Data for processing below:

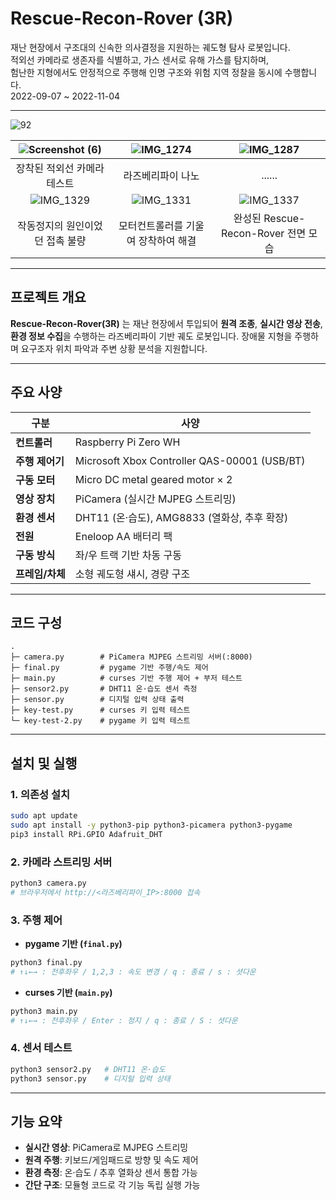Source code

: # Rescue-Recon-Rover (3R)

재난 현장에서 구조대의 신속한 의사결정을 지원하는 궤도형 탐사 로봇입니다. 
<br />적외선 카메라로 생존자를 식별하고, 가스 센서로 유해 가스를 탐지하며, <br />험난한 지형에서도 안정적으로 주행해 인명 구조와 위험 지역 정찰을 동시에 수행합니다.<br />
2022-09-07 ~ 2022-11-04

---

![92](https://github.com/user-attachments/assets/805f98ef-2663-40db-a9d7-30530537c360)

| ![Screenshot (6)](https://github.com/user-attachments/assets/4a0322e2-bc5c-45dc-a664-f29611dba0b8) | ![IMG_1274](https://github.com/user-attachments/assets/8a42778c-794e-4842-9ee6-6ce39ca56178) | ![IMG_1287](https://github.com/user-attachments/assets/7ad7d31f-0058-4998-839e-e3f0ed4046b9) |
|:---:|:---:|:---:|
| 장착된 적외선 카메라 테스트 | 라즈베리파이 나노 | ...... |
| ![IMG_1329](https://github.com/user-attachments/assets/bbc7b33a-6e29-4d62-9456-5c23dbd5246e) | ![IMG_1331](https://github.com/user-attachments/assets/341e881d-41ed-4db8-bede-861ea5a4c75d) | ![IMG_1337](https://github.com/user-attachments/assets/c30b978b-be64-4db5-a437-e7a12e070790) |
| 작동정지의 원인이었던 접촉 불량 | 모터컨트롤러를 기울여 장착하여 해결 | 완성된 Rescue-Recon-Rover 전면 모습 |


---

## 프로젝트 개요

**Rescue-Recon-Rover(3R)** 는 재난 현장에서 투입되어 **원격 조종**, **실시간 영상 전송**, **환경 정보 수집**을 수행하는 라즈베리파이 기반 궤도 로봇입니다.
장애물 지형을 주행하며 요구조자 위치 파악과 주변 상황 분석을 지원합니다.

---

## 주요 사양

| 구분         | 사양                                           |
| ---------- | -------------------------------------------- |
| **컨트롤러**   | Raspberry Pi Zero WH                         |
| **주행 제어기** | Microsoft Xbox Controller QAS-00001 (USB/BT) |
| **구동 모터**  | Micro DC metal geared motor × 2              |
| **영상 장치**  | PiCamera (실시간 MJPEG 스트리밍)                    |
| **환경 센서**  | DHT11 (온·습도), AMG8833 (열화상, 추후 확장)           |
| **전원**     | Eneloop AA 배터리 팩                             |
| **구동 방식**  | 좌/우 트랙 기반 차동 구동                              |
| **프레임/차체** | 소형 궤도형 섀시, 경량 구조                             |

---

## 코드 구성

```
.
├─ camera.py        # PiCamera MJPEG 스트리밍 서버(:8000)
├─ final.py         # pygame 기반 주행/속도 제어
├─ main.py          # curses 기반 주행 제어 + 부저 테스트
├─ sensor2.py       # DHT11 온·습도 센서 측정
├─ sensor.py        # 디지털 입력 상태 출력
├─ key-test.py      # curses 키 입력 테스트
└─ key-test-2.py    # pygame 키 입력 테스트
```

---

## 설치 및 실행

### 1. 의존성 설치

```bash
sudo apt update
sudo apt install -y python3-pip python3-picamera python3-pygame
pip3 install RPi.GPIO Adafruit_DHT
```

### 2. 카메라 스트리밍 서버

```bash
python3 camera.py
# 브라우저에서 http://<라즈베리파이_IP>:8000 접속
```

### 3. 주행 제어

* **pygame 기반 (`final.py`)**

```bash
python3 final.py
# ↑↓←→ : 전후좌우 / 1,2,3 : 속도 변경 / q : 종료 / s : 셧다운
```

* **curses 기반 (`main.py`)**

```bash
python3 main.py
# ↑↓←→ : 전후좌우 / Enter : 정지 / q : 종료 / S : 셧다운
```

### 4. 센서 테스트

```bash
python3 sensor2.py   # DHT11 온·습도
python3 sensor.py    # 디지털 입력 상태
```

---

## 기능 요약

* **실시간 영상**: PiCamera로 MJPEG 스트리밍
* **원격 주행**: 키보드/게임패드로 방향 및 속도 제어
* **환경 측정**: 온·습도 / 추후 열화상 센서 통합 가능
* **간단 구조**: 모듈형 코드로 각 기능 독립 실행 가능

End of Data for processing.

### Exercise directions
Identify each line in the entries with the word "pygame" and copy it.

### Solution to this problem
├─ final.py         # pygame 기반 주행/속도 제어
└─ key-test-2.py    # pygame 키 입력 테스트
sudo apt install -y python3-pip python3-picamera python3-pygame
* **pygame 기반 (`final.py`)**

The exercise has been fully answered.